- Supreme Court of the United States

Argued April 22, 1986 Decided July 1, 1986
- Full case name: Bazemore v. Friday
- Citations: 478 U.S. 385 (more)

Court membership
- Chief Justice Warren E. Burger Associate Justices William J. Brennan Jr. · Byron White Thurgood Marshall · Harry Blackmun Lewis F. Powell Jr. · William Rehnquist John P. Stevens · Sandra Day O'Connor

Case opinion
- Per curiam

= Bazemore v. Friday =

Bazemore v. Friday, 478 U.S. 385 (1986), is a United States Supreme Court case in which the Court held that a regression analysis does not have to account for every possible factor that could influence salary in order to be considered as evidence of discrimination.

== Background ==

The case of Bazemore v. Friday originated from a lawsuit filed by black employees of the North Carolina Agricultural Extension Service, a public agency providing agricultural education and services. The plaintiffs alleged that the agency was practicing racial discrimination in its salary decisions, violating Title VII of the Civil Rights Act of 1964. The agency had previously operated separate programs for black and white employees, and although it had integrated the programs, it continued to pay the black employees less than their white counterparts.

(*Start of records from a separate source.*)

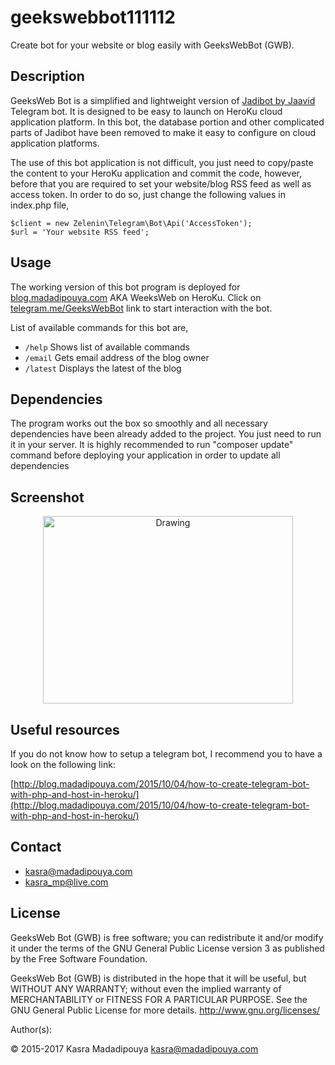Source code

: # geekswebbot111112
Create bot for your website or blog easily with GeeksWebBot (GWB).

## Description
GeeksWeb Bot is a simplified and lightweight version of [Jadibot by Jaavid](https://github.com/jaavid/jadibot/) Telegram bot. It is designed to be easy to launch on HeroKu cloud application platform. In this bot, the database portion and other complicated parts of Jadibot have been removed to make it easy to configure on cloud application platforms.

The use of this bot application is not difficult, you just need to copy/paste the content to your HeroKu application and commit the code, however, before that you are required to set your website/blog RSS feed as well as access token. In order to do so, just change the following values in index.php file,

	$client = new Zelenin\Telegram\Bot\Api('AccessToken');
	$url = 'Your website RSS feed';

## Usage 
The working version of this bot program is deployed for [blog.madadipouya.com](blog.madadipouya.com) AKA WeeksWeb on HeroKu. Click on  [telegram.me/GeeksWebBot](telegram.me/GeeksWebBot) link to start interaction with the bot.

List of available commands for this bot are,
	
- ````/help```` Shows list of available commands
- ````/email```` Gets email address of the blog owner
- ````/latest```` Displays the latest of the blog

## Dependencies
The program works out the box so smoothly and all necessary dependencies have been already added to the project.
You just need to run it in your server. It is highly recommended to run "composer update" command before deploying your application in order to update all dependencies

## Screenshot
<p align="center">
<img src="http://blog.madadipouya.com/wp-content/uploads/2014/07/screenshot-web-telegram-org-2015-10-04-03-48-33.png" alt="Drawing" height="300" width="400"/>
</p>

## Useful resources
If you do not know how to setup a telegram bot, I recommend you to have a look on the following link:

[http://blog.madadipouya.com/2015/10/04/how-to-create-telegram-bot-with-php-and-host-in-heroku/](http://blog.madadipouya.com/2015/10/04/how-to-create-telegram-bot-with-php-and-host-in-heroku/)

## Contact
* kasra@madadipouya.com
* kasra_mp@live.com

## License
GeeksWeb Bot (GWB) is free software; you can redistribute it and/or modify
it under the terms of the GNU General Public License version 3
as published by the Free Software Foundation.

GeeksWeb Bot (GWB) is distributed in the hope that it will be useful,
but WITHOUT ANY WARRANTY; without even the implied warranty of
MERCHANTABILITY or FITNESS FOR A PARTICULAR PURPOSE.  See the
GNU General Public License for more details.  <http://www.gnu.org/licenses/>

Author(s):

© 2015-2017 Kasra Madadipouya <kasra@madadipouya.com>
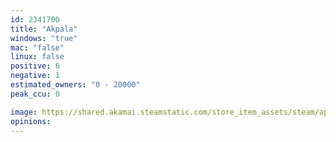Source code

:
 ```yaml
---
id: 2341700
title: "Akpala"
windows: "true"
mac: "false"
linux: false
positive: 6
negative: 1
estimated_owners: "0 - 20000"
peak_ccu: 0

image: https://shared.akamai.steamstatic.com/store_item_assets/steam/apps/2341700/header.jpg?t=1725468380
opinions:
---
```

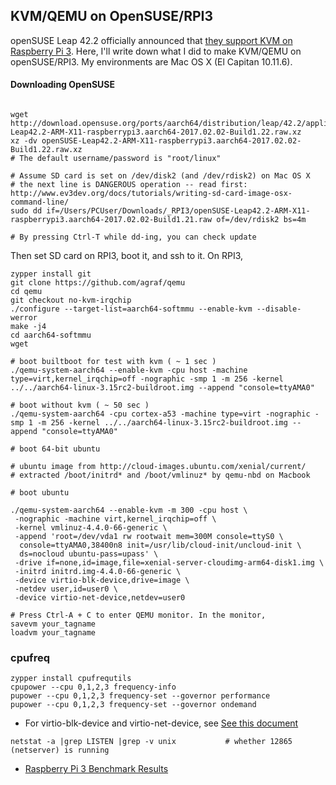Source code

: 
## KVM/QEMU on OpenSUSE/RPI3

openSUSE Leap 42.2 officially announced that [they support KVM on Raspberry Pi 3](https://news.opensuse.org/2016/12/05/opensuse-leap-42-2-gets-64-bit-raspberry-image/). Here, I'll write down what I did to make KVM/QEMU on openSUSE/RPI3. My environments are Mac OS X (El Capitan 10.11.6).

#### Downloading OpenSUSE

```

wget http://download.opensuse.org/ports/aarch64/distribution/leap/42.2/appliances/openSUSE-Leap42.2-ARM-X11-raspberrypi3.aarch64-2017.02.02-Build1.22.raw.xz
xz -dv openSUSE-Leap42.2-ARM-X11-raspberrypi3.aarch64-2017.02.02-Build1.22.raw.xz
# The default username/password is "root/linux"

# Assume SD card is set on /dev/disk2 (and /dev/rdisk2) on Mac OS X
# the next line is DANGEROUS operation -- read first: http://www.ev3dev.org/docs/tutorials/writing-sd-card-image-osx-command-line/
sudo dd if=/Users/PCUser/Downloads/_RPI3/openSUSE-Leap42.2-ARM-X11-raspberrypi3.aarch64-2017.02.02-Build1.21.raw of=/dev/rdisk2 bs=4m

# By pressing Ctrl-T while dd-ing, you can check update

```

Then set SD card on RPI3, boot it, and ssh to it. On RPI3,

```
zypper install git
git clone https://github.com/agraf/qemu
cd qemu
git checkout no-kvm-irqchip
./configure --target-list=aarch64-softmmu --enable-kvm --disable-werror
make -j4
cd aarch64-softmmu
wget 

# boot builtboot for test with kvm ( ~ 1 sec )
./qemu-system-aarch64 --enable-kvm -cpu host -machine type=virt,kernel_irqchip=off -nographic -smp 1 -m 256 -kernel ../../aarch64-linux-3.15rc2-buildroot.img --append "console=ttyAMA0"

# boot without kvm ( ~ 50 sec )
./qemu-system-aarch64 -cpu cortex-a53 -machine type=virt -nographic -smp 1 -m 256 -kernel ../../aarch64-linux-3.15rc2-buildroot.img --append "console=ttyAMA0"

# boot 64-bit ubuntu

# ubuntu image from http://cloud-images.ubuntu.com/xenial/current/
# extracted /boot/initrd* and /boot/vmlinuz* by qemu-nbd on Macbook

# boot ubuntu

./qemu-system-aarch64 --enable-kvm -m 300 -cpu host \
 -nographic -machine virt,kernel_irqchip=off \
 -kernel vmlinuz-4.4.0-66-generic \
 -append 'root=/dev/vda1 rw rootwait mem=300M console=ttyS0 \
  console=ttyAMA0,38400n8 init=/usr/lib/cloud-init/uncloud-init \
  ds=nocloud ubuntu-pass=upass' \
 -drive if=none,id=image,file=xenial-server-cloudimg-arm64-disk1.img \
 -initrd initrd.img-4.4.0-66-generic \
 -device virtio-blk-device,drive=image \
 -netdev user,id=user0 \
 -device virtio-net-device,netdev=user0

# Press Ctrl-A + C to enter QEMU monitor. In the monitor,
savevm your_tagname
loadvm your_tagname

```

### cpufreq

```
zypper install cpufrequtils
cpupower --cpu 0,1,2,3 frequency-info
pupower --cpu 0,1,2,3 frequency-set --governor performance
pupower --cpu 0,1,2,3 frequency-set --governor ondemand
```

+ For virtio-blk-device and virtio-net-device, see [See this document](https://wiki.linaro.org/PeterMaydell/KVM/HowTo/KVMGuestSetup)

```
netstat -a |grep LISTEN |grep -v unix           # whether 12865 (netserver) is running
```


+ [Raspberry Pi 3 Benchmark Results](https://openbenchmarking.org/result/1603058-GA-RASPBERRY01)

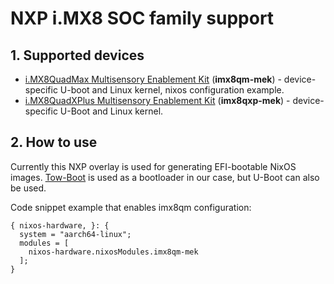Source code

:# NXP i.MX8 SOC family support

## 1. Supported devices
 - [i.MX8QuadMax Multisensory Enablement Kit](https://www.nxp.com/design/development-boards/i-mx-evaluation-and-development-boards/i-mx-8quadmax-multisensory-enablement-kit-mek:MCIMX8QM-CPU) (**imx8qm-mek**) - device-specific U-boot and Linux kernel, nixos configuration example.
 - [i.MX8QuadXPlus Multisensory Enablement Kit](https://www.nxp.com/design/development-boards/i-mx-evaluation-and-development-boards/i-mx-8quadxplus-multisensory-enablement-kit-mek:MCIMX8QXP-CPU) (**imx8qxp-mek**) - device-specific U-Boot and Linux kernel.

## 2. How to use
Currently this NXP overlay is used for generating EFI-bootable NixOS images. [Tow-Boot](https://tow-boot.org/) is used as a bootloader in our case, but U-Boot can also be used.

Code snippet example that enables imx8qm configuration:
```
{ nixos-hardware, }: {
  system = "aarch64-linux";
  modules = [
    nixos-hardware.nixosModules.imx8qm-mek
  ];
}
```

== Lower Courts' Decisions ==

The District Court and the Fourth Circuit Court of Appeals initially ruled in favor of the defendant, stating that the plaintiffs had failed to prove that the salary disparities were due to racial discrimination. The courts argued that the plaintiffs' regression analysis, which was used to demonstrate the wage gap, was insufficient because it did not account for all possible factors influencing salary.

== Supreme Court Ruling ==

The case was then appealed to the Supreme Court. In a unanimous decision, the Court reversed the lower courts' rulings. The Court held that a regression analysis does not need to include every conceivable variable to be admissible as evidence of discrimination. The Court stated that the plaintiffs had met their burden of proof by showing a significant disparity in pay between black and white employees, and that the defendant had failed to provide a non-discriminatory explanation for this disparity.

Justice Brennan delivered the opinion of the Court.

== Impact and legacy ==

The decision in Bazemore v. Friday has had a significant impact on employment discrimination lawsuits. It has clarified the standards for statistical evidence in such cases, making it easier for plaintiffs to prove discrimination. The case has been cited in numerous subsequent court decisions and has influenced the development of employment law in the United States.